Brief -
Please write out every line of the material, leaving out any picture.

——

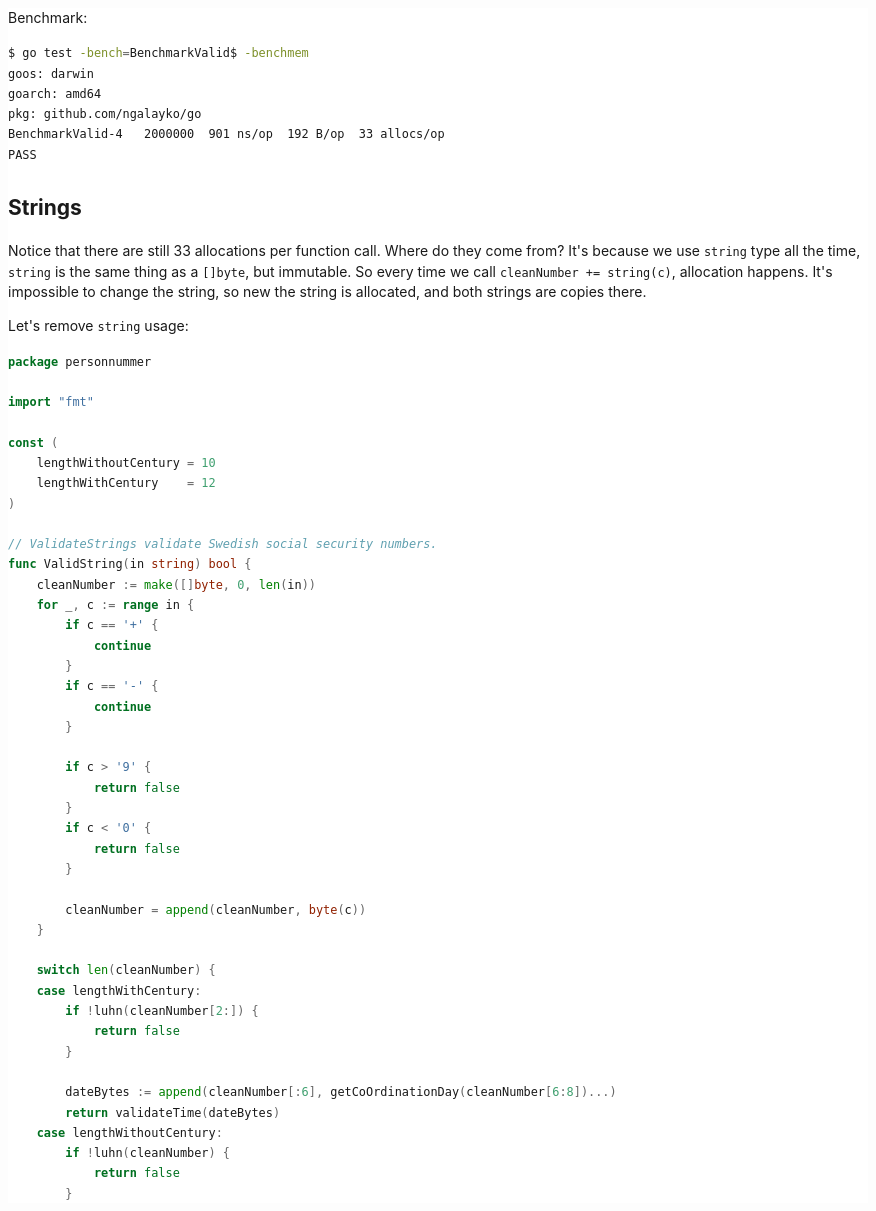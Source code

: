 
Benchmark:

```bash
$ go test -bench=BenchmarkValid$ -benchmem
goos: darwin
goarch: amd64
pkg: github.com/ngalayko/go
BenchmarkValid-4   2000000  901 ns/op  192 B/op  33 allocs/op
PASS
```

## Strings

Notice that there are still 33 allocations per function call. Where do they come
from? It's because we use `string` type all the time, `string` is the same thing
as a `[]byte`, but immutable. So every time we call `cleanNumber += string(c)`,
allocation happens. It's impossible to change the string, so new the string is allocated,
and both strings are copies there.

Let's remove `string` usage:

```go
package personnummer

import "fmt"

const (
	lengthWithoutCentury = 10
	lengthWithCentury    = 12
)

// ValidateStrings validate Swedish social security numbers.
func ValidString(in string) bool {
	cleanNumber := make([]byte, 0, len(in))
	for _, c := range in {
		if c == '+' {
			continue
		}
		if c == '-' {
			continue
		}

		if c > '9' {
			return false
		}
		if c < '0' {
			return false
		}

		cleanNumber = append(cleanNumber, byte(c))
	}

	switch len(cleanNumber) {
	case lengthWithCentury:
		if !luhn(cleanNumber[2:]) {
			return false
		}

		dateBytes := append(cleanNumber[:6], getCoOrdinationDay(cleanNumber[6:8])...)
		return validateTime(dateBytes)
	case lengthWithoutCentury:
		if !luhn(cleanNumber) {
			return false
		}

```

——

Your solution -
Source code

: 
Benchmark:

```bash
$ go test -bench=BenchmarkValid$ -benchmem
goos: darwin
goarch: amd64
pkg: github.com/ngalayko/go
BenchmarkValid-4   2000000  901 ns/op  192 B/op  33 allocs/op
PASS
```

## Strings

Notice that there are still 33 allocations per function call. Where do they come
from? It's because we use `string` type all the time, `string` is the same thing
as a `[]byte`, but immutable. So every time we call `cleanNumber += string(c)`,
allocation happens. It's impossible to change the string, so new the string is allocated,
and both strings are copies there.

Let's remove `string` usage:

```go
package personnummer

import "fmt"

const (
	lengthWithoutCentury = 10
	lengthWithCentury    = 12
)

// ValidateStrings validate Swedish social security numbers.
func ValidString(in string) bool {
	cleanNumber := make([]byte, 0, len(in))
	for _, c := range in {
		if c == '+' {
			continue
		}
		if c == '-' {
			continue
		}

		if c > '9' {
			return false
		}
		if c < '0' {
			return false
		}

		cleanNumber = append(cleanNumber, byte(c))
	}

	switch len(cleanNumber) {
	case lengthWithCentury:
		if !luhn(cleanNumber[2:]) {
			return false
		}

		dateBytes := append(cleanNumber[:6], getCoOrdinationDay(cleanNumber[6:8])...)
		return validateTime(dateBytes)
	case lengthWithoutCentury:
		if !luhn(cleanNumber) {
			return false
		}

```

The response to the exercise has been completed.